According to claim 1,
The step of outputting the emotional voice of the speaker of the neutral speaker data includes:
Synthesizing and outputting the emotional voice containing the emotional prosody obtained from the large amount of multi-speaker data, the large amount of expressive voice data and the emotional voice data with the voice of one speaker provided from the small amount of the neutral speaker data
Characterized in, speech synthesis method.

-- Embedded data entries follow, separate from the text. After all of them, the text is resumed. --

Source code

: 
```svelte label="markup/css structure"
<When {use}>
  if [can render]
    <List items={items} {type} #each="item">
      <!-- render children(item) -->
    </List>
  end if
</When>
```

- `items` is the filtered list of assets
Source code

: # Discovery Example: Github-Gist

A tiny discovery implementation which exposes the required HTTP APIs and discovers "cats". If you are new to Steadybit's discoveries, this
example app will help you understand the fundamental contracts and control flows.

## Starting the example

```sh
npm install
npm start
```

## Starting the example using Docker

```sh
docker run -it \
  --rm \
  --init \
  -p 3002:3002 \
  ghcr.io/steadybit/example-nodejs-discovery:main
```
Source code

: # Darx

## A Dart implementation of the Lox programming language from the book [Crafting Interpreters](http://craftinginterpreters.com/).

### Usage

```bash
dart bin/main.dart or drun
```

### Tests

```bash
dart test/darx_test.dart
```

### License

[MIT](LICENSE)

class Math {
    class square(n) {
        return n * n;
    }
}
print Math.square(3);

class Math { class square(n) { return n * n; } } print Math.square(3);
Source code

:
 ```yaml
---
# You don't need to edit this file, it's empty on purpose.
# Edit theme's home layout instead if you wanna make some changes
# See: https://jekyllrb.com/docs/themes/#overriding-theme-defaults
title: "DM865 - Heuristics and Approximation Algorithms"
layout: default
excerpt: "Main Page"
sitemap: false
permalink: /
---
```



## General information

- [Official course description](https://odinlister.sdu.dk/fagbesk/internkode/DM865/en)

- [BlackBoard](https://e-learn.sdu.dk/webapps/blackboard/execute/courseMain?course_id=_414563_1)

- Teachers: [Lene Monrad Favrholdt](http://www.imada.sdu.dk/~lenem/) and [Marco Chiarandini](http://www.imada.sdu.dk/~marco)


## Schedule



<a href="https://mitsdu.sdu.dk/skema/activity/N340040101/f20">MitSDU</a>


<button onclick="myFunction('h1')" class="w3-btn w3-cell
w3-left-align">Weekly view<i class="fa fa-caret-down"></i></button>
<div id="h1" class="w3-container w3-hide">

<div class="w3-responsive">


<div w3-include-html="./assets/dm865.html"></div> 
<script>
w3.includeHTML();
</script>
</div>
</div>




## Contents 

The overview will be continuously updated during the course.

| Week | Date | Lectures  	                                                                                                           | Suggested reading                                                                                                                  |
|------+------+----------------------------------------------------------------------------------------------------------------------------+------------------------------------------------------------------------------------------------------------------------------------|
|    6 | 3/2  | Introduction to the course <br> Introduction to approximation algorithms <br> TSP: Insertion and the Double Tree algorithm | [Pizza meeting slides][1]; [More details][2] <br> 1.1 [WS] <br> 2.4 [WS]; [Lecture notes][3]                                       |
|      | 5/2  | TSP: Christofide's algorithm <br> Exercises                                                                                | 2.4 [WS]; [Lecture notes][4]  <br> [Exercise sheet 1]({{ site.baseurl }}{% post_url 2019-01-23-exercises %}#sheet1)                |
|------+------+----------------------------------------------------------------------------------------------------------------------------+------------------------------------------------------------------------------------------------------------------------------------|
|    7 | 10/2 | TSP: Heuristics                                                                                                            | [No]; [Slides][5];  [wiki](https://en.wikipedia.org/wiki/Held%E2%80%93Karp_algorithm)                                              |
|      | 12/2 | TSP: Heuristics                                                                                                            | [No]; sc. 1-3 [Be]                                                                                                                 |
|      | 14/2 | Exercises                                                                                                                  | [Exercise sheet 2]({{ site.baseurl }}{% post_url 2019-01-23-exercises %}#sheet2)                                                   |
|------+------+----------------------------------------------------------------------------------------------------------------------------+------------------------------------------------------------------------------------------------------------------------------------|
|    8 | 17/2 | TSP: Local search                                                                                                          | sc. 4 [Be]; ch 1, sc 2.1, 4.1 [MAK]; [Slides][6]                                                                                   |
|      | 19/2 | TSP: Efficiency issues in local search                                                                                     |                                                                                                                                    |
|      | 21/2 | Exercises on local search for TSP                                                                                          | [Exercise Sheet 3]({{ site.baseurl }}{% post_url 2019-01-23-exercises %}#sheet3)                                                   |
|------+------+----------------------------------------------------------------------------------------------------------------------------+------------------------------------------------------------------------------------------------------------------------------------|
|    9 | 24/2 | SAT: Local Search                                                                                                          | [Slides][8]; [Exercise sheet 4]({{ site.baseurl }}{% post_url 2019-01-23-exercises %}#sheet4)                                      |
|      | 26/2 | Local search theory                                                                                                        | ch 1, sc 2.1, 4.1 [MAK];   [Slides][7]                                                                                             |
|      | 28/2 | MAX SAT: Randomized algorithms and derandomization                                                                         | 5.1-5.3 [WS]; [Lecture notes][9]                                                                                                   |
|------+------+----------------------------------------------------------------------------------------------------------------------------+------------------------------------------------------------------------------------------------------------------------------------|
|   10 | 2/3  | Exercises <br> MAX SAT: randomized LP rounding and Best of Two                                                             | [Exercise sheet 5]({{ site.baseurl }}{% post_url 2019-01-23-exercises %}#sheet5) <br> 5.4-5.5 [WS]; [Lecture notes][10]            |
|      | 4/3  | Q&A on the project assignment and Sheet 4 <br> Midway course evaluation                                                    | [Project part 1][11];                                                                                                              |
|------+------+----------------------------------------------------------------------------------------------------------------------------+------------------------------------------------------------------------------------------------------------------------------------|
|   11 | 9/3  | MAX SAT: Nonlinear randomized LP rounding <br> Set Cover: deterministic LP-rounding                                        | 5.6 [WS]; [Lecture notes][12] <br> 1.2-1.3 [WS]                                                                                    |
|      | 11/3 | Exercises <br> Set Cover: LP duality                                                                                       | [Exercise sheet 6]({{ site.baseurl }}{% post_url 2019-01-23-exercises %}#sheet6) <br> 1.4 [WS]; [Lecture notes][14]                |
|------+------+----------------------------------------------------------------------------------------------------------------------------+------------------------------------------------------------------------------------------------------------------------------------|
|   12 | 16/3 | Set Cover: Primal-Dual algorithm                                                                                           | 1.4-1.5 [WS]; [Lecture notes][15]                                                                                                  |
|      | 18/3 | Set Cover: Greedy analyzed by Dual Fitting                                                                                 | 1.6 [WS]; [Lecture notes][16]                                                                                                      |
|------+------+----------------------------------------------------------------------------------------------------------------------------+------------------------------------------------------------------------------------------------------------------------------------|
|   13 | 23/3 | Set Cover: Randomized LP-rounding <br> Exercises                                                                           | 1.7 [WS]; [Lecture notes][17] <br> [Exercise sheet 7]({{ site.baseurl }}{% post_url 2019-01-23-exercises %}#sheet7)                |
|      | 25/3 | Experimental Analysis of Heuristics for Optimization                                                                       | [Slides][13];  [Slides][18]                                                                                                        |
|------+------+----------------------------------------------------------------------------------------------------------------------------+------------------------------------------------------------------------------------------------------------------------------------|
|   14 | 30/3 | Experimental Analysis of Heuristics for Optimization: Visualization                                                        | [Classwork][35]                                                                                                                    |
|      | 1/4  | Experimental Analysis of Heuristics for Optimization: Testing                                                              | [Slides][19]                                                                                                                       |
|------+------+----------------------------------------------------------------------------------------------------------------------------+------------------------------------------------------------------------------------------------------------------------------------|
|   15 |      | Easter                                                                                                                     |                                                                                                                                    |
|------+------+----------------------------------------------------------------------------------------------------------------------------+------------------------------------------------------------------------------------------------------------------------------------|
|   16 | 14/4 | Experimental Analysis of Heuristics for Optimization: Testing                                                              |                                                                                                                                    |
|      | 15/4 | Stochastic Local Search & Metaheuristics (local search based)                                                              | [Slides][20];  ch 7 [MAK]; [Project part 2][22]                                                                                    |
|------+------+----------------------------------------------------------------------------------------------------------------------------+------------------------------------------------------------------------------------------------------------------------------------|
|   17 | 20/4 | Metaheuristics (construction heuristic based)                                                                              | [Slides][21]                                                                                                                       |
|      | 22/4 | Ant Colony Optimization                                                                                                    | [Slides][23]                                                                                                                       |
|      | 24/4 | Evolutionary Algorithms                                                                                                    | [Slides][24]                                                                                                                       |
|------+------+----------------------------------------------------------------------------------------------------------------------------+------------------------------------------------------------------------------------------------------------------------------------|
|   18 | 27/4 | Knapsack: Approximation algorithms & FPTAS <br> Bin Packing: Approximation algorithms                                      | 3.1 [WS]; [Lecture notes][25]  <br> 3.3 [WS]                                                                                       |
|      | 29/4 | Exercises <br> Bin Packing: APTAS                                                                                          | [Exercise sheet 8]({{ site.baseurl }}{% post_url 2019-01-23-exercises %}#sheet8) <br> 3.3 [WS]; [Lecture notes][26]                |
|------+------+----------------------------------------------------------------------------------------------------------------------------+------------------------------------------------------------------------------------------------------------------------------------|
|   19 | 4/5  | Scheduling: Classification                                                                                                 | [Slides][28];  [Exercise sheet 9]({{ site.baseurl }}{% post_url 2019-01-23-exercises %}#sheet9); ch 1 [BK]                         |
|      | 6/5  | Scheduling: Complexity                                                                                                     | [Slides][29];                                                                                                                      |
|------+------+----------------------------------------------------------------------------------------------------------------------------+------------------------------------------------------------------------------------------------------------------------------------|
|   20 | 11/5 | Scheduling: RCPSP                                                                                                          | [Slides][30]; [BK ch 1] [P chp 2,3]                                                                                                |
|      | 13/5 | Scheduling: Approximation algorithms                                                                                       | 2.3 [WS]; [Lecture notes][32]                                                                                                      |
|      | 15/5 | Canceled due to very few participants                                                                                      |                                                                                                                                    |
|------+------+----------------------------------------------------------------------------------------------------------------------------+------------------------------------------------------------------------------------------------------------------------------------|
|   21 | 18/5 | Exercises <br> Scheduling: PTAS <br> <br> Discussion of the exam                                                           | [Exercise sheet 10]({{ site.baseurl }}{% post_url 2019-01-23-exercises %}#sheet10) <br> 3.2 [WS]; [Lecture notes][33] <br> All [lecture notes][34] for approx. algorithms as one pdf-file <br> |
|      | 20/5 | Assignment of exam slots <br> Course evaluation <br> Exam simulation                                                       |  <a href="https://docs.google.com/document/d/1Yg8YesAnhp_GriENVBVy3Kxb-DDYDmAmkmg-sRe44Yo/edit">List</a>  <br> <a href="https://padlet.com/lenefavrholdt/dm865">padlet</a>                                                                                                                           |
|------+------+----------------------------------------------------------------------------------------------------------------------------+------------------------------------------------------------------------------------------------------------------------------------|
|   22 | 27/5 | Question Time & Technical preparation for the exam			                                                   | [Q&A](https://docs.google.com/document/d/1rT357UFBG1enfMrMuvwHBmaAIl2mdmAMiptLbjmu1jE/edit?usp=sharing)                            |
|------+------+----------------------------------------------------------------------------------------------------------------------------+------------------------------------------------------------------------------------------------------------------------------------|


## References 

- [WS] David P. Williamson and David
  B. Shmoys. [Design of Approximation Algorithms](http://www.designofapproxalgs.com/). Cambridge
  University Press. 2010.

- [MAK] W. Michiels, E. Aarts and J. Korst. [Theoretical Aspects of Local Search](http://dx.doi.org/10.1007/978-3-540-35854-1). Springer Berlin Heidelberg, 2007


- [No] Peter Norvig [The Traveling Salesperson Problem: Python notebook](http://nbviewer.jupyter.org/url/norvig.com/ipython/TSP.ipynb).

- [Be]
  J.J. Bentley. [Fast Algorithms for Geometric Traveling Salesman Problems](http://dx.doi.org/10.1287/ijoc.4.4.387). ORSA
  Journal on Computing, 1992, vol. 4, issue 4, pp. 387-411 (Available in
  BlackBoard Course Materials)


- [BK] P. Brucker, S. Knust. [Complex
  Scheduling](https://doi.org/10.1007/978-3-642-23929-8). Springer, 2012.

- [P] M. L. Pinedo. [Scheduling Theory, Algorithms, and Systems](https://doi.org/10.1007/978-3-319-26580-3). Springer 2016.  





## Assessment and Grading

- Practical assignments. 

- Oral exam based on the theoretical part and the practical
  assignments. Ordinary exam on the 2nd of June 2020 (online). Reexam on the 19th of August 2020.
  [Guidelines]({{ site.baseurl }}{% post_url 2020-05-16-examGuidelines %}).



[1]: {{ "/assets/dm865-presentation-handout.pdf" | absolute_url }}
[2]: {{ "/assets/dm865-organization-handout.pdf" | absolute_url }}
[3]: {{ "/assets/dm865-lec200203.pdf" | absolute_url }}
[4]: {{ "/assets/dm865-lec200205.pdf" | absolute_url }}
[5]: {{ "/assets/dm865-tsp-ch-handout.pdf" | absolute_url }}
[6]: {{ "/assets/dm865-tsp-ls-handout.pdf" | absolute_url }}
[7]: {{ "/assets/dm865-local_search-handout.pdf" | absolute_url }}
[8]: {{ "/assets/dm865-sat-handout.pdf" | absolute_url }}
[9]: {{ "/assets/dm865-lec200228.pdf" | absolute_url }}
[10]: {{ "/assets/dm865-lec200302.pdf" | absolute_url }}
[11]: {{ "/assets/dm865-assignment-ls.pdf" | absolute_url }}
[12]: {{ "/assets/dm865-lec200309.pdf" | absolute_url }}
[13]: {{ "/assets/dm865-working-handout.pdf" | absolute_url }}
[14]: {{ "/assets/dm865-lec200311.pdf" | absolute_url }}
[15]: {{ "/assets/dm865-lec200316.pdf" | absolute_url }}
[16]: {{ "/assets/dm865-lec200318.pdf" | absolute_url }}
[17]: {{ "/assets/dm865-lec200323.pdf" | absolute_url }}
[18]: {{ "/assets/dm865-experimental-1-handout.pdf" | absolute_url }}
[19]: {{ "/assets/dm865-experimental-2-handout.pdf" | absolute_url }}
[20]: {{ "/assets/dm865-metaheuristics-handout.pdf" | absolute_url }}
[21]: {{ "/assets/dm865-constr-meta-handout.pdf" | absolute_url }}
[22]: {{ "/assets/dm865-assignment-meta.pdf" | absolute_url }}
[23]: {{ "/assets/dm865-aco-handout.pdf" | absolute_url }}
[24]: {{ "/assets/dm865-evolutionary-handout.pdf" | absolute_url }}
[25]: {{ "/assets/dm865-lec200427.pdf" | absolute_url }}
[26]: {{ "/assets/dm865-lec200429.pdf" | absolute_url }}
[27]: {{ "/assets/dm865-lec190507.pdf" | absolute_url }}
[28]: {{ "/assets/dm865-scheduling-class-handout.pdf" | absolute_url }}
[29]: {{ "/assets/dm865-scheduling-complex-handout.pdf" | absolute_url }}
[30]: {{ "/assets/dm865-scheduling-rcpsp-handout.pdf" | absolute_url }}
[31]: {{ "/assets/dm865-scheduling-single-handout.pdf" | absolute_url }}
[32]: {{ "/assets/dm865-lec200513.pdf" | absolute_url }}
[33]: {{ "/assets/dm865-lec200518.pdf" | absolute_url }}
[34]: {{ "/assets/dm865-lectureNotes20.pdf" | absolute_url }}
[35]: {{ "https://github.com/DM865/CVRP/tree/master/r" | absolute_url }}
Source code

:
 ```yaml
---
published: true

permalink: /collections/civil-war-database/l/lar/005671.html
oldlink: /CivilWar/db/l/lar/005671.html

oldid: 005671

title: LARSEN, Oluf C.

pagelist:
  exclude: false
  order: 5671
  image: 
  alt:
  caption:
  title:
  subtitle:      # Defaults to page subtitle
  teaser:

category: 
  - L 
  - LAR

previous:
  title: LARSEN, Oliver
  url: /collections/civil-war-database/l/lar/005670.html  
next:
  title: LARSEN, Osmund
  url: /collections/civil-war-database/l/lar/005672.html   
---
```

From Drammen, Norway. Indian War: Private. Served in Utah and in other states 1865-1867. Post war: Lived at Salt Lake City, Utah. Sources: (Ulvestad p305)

A speaker encoder, which extracts the features of a speaker's voice, is trained through a large amount of multispeaker data, and at least one of a text encoder, a prosody encoder, and a residual encoder is used. a learning unit for learning through at least one of the large amount of multi-speaker data, a large amount of expressive voice data, and emotional voice data;
an emotional prosody expression unit that finds an expression of an emotional prosody of the emotional speech data through at least one of the learned text encoder, the prosody encoder, and the residual encoder; and
An emotional speech synthesizing unit for outputting the speaker's emotional voice of the neutral speaker data by using the speaker's voice expression of the neutral speaker data as an output value of the speaker encoder, selecting and synthesizing the expression of the emotional prosody desired to be synthesized
Including, speech synthesis device.

8. The method of claim 7,
The learning unit,
Learning the text encoder, the prosody encoder, and the residual encoder using the large amount of multispeaker data, the large amount of expressive voice data and the emotional voice data, respectively
Characterized in, speech synthesis device.

8. The method of claim 7,
The emotional rhyme expression unit,
Finding a statistical expression by putting a sample of emotional speech data as an input of how the expression of emotional prosody is expressed by the prosody encoder through the learned text encoder, the prosody encoder and the residual encoder
Characterized in, speech synthesis device.

10. The method of claim 9,
The emotional voice synthesizing unit,
A part of the learned text encoder, the prosody encoder, and the residual encoder is adapted through the neutral speaker data to find the speaker's voice expression in the neutral speaker data, and the speaker's voice expression in the neutral speaker data is converted into the speaker encoder outputting the emotional voice of the speaker of the neutral speaker data by selecting and putting the expression of the emotional prosody to be synthesized into the output value of
Characterized in, speech synthesis device.

8. The method of claim 7,
The emotional voice synthesizing unit,
The text encoder, the prosody encoder, and the residual encoder learned using the large amount of multispeaker data, the large amount of expressive voice data and the emotional voice data to find the expression of the emotional prosody. Using a small amount of the neutral speaker data Synthesizing and outputting emotional voices containing emotional rhymes with one speaker's voice
characterized in that, speech synthesis device.

8. The method of claim 7,
The emotional voice synthesizing unit,
Synthesizing and outputting the emotional voice containing the emotional prosody obtained from the large amount of multi-speaker data, the large amount of expressive voice data and the emotional voice data with the voice of one speaker provided from the small amount of the neutral speaker data
Characterized in, speech synthesis method.